Com aproximadamente 60 mil metros quadrados, a fábrica abrigou por anos uma operação que movimentou a economia local, gerou milhares de empregos e levou o nome da cidade para mercados internacionais. O local também se tornou um símbolo do crescimento industrial catarinense, acompanhando diferentes ciclos de expansão do setor ao longo das últimas décadas.
Agora, os antigos pavilhões da Cecrisa serão demolidos para dar lugar ao futuro Parque Empresarial de Inovação Leonardo da Vinci. A Prefeitura de Criciúma já trabalha nos trâmites técnicos e jurídicos para viabilizar a licitação da demolição controlada da área, etapa considerada essencial para o avanço do projeto.
História e relevância da empresa
Fundada em 1966 pelo empresário Manoel Dilor de Freitas, a Cecrisa iniciou a produção de revestimentos cerâmicos em 1971 e se tornou uma das principais empresas do segmento no Brasil. Com o passar dos anos, expandiu suas operações, adquiriu unidades em outros estados e passou a exportar produtos para mais de 50 países distribuídos pelos cinco continentes.
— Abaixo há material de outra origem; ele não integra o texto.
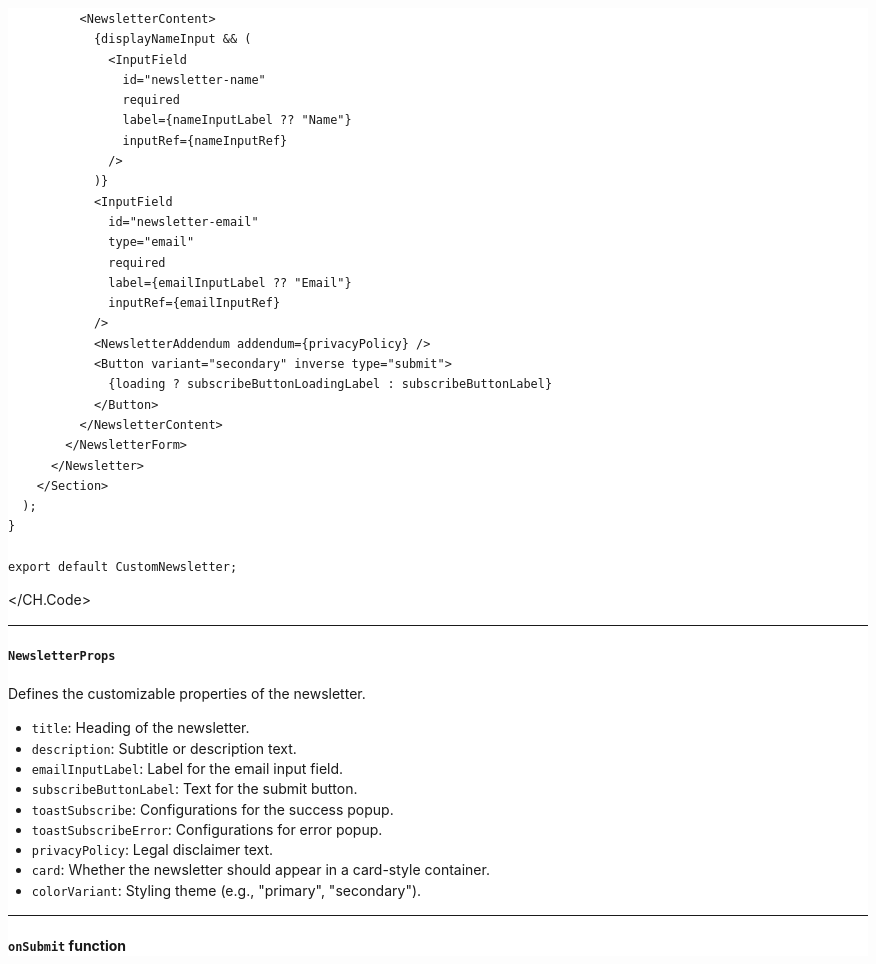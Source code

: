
 ```tsx CustomNewsletter.tsx
          <NewsletterContent>
            {displayNameInput && (
              <InputField
                id="newsletter-name"
                required
                label={nameInputLabel ?? "Name"}
                inputRef={nameInputRef}
              />
            )}
            <InputField
              id="newsletter-email"
              type="email"
              required
              label={emailInputLabel ?? "Email"}
              inputRef={emailInputRef}
            />
            <NewsletterAddendum addendum={privacyPolicy} />
            <Button variant="secondary" inverse type="submit">
              {loading ? subscribeButtonLoadingLabel : subscribeButtonLabel}
            </Button>
          </NewsletterContent>
        </NewsletterForm>
      </Newsletter>
    </Section>
  );
}

export default CustomNewsletter;
```

</CH.Code>

---

#### `NewsletterProps`

Defines the customizable properties of the newsletter.

- `title`: Heading of the newsletter.
- `description`: Subtitle or description text.
- `emailInputLabel`: Label for the email input field.
- `subscribeButtonLabel`: Text for the submit button.
- `toastSubscribe`: Configurations for the success popup.
- `toastSubscribeError`: Configurations for error popup.
- `privacyPolicy`: Legal disclaimer text.
- `card`: Whether the newsletter should appear in a card-style container.
- `colorVariant`: Styling theme (e.g., "primary", "secondary").

```tsx CustomNewsletter.tsx focus=37:54
```

---

#### `onSubmit` function
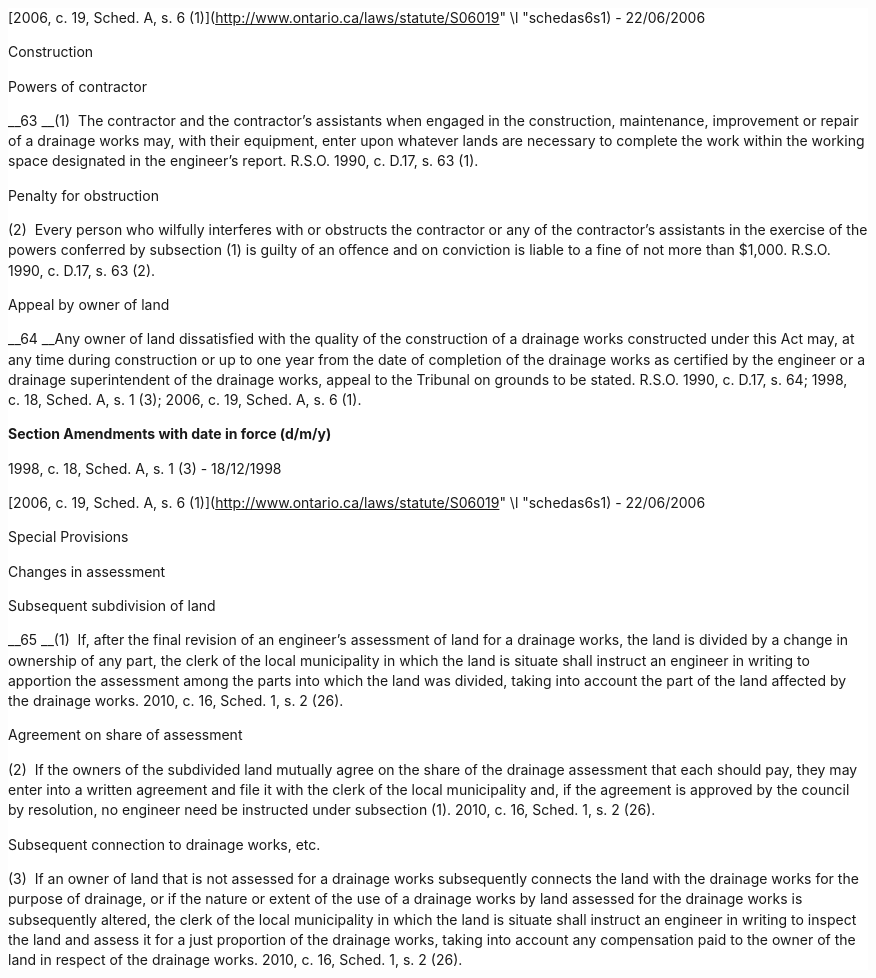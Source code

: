 [2006, c\. 19, Sched\. A, s\. 6 \(1\)](http://www.ontario.ca/laws/statute/S06019" \l "schedas6s1) \- 22/06/2006

<a id="BK69"></a>Construction

Powers of contractor

<a id="BK70"></a>__63 __\(1\)  The contractor and the contractor’s assistants when engaged in the construction, maintenance, improvement or repair of a drainage works may, with their equipment, enter upon whatever lands are necessary to complete the work within the working space designated in the engineer’s report\.  R\.S\.O\. 1990, c\. D\.17, s\. 63 \(1\)\.

Penalty for obstruction

\(2\)  Every person who wilfully interferes with or obstructs the contractor or any of the contractor’s assistants in the exercise of the powers conferred by subsection \(1\) is guilty of an offence and on conviction is liable to a fine of not more than $1,000\.  R\.S\.O\. 1990, c\. D\.17, s\. 63 \(2\)\.

Appeal by owner of land

<a id="BK71"></a>__64 __Any owner of land dissatisfied with the quality of the construction of a drainage works constructed under this Act may, at any time during construction or up to one year from the date of completion of the drainage works as certified by the engineer or a drainage superintendent of the drainage works, appeal to the Tribunal on grounds to be stated\.  R\.S\.O\. 1990, c\. D\.17, s\. 64; 1998, c\. 18, Sched\. A, s\. 1 \(3\); 2006, c\. 19, Sched\. A, s\. 6 \(1\)\.

__Section Amendments with date in force \(d/m/y\)__

1998, c\. 18, Sched\. A, s\. 1 \(3\) \- 18/12/1998

[2006, c\. 19, Sched\. A, s\. 6 \(1\)](http://www.ontario.ca/laws/statute/S06019" \l "schedas6s1) \- 22/06/2006

<a id="BK72"></a>Special Provisions

Changes in assessment

Subsequent subdivision of land

<a id="BK73"></a>__65 __\(1\)  If, after the final revision of an engineer’s assessment of land for a drainage works, the land is divided by a change in ownership of any part, the clerk of the local municipality in which the land is situate shall instruct an engineer in writing to apportion the assessment among the parts into which the land was divided, taking into account the part of the land affected by the drainage works\.  2010, c\. 16, Sched\. 1, s\. 2 \(26\)\.

Agreement on share of assessment

\(2\)  If the owners of the subdivided land mutually agree on the share of the drainage assessment that each should pay, they may enter into a written agreement and file it with the clerk of the local municipality and, if the agreement is approved by the council by resolution, no engineer need be instructed under subsection \(1\)\.  2010, c\. 16, Sched\. 1, s\. 2 \(26\)\.

Subsequent connection to drainage works, etc\.

\(3\)  If an owner of land that is not assessed for a drainage works subsequently connects the land with the drainage works for the purpose of drainage, or if the nature or extent of the use of a drainage works by land assessed for the drainage works is subsequently altered, the clerk of the local municipality in which the land is situate shall instruct an engineer in writing to inspect the land and assess it for a just proportion of the drainage works, taking into account any compensation paid to the owner of the land in respect of the drainage works\.  2010, c\. 16, Sched\. 1, s\. 2 \(26\)\.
Além da marca Cecrisa, a companhia ganhou destaque nacional com a Cerâmica Portinari, reconhecida entre as principais marcas premium do mercado brasileiro de revestimentos. Em 2019, a empresa foi adquirida pela Duratex, atual Dexco, em uma negociação avaliada em até R$ 539 milhões.
O futuro do espaço
O espaço onde funcionavam os antigos pavilhões será transformado em um complexo voltado à tecnologia, inovação, sustentabilidade e economia criativa. O projeto prevê laboratórios de pesquisa, áreas empresariais, espaços de coworking, centro de eventos, empreendimentos residenciais e opções gastronômicas.
Com investimento estimado em R$ 200 milhões, o Parque Empresarial de Inovação Leonardo da Vinci também seguirá o conceito de “cidade de 15 minutos”, reunindo moradia, trabalho, comércio e serviços em um mesmo ambiente urbano.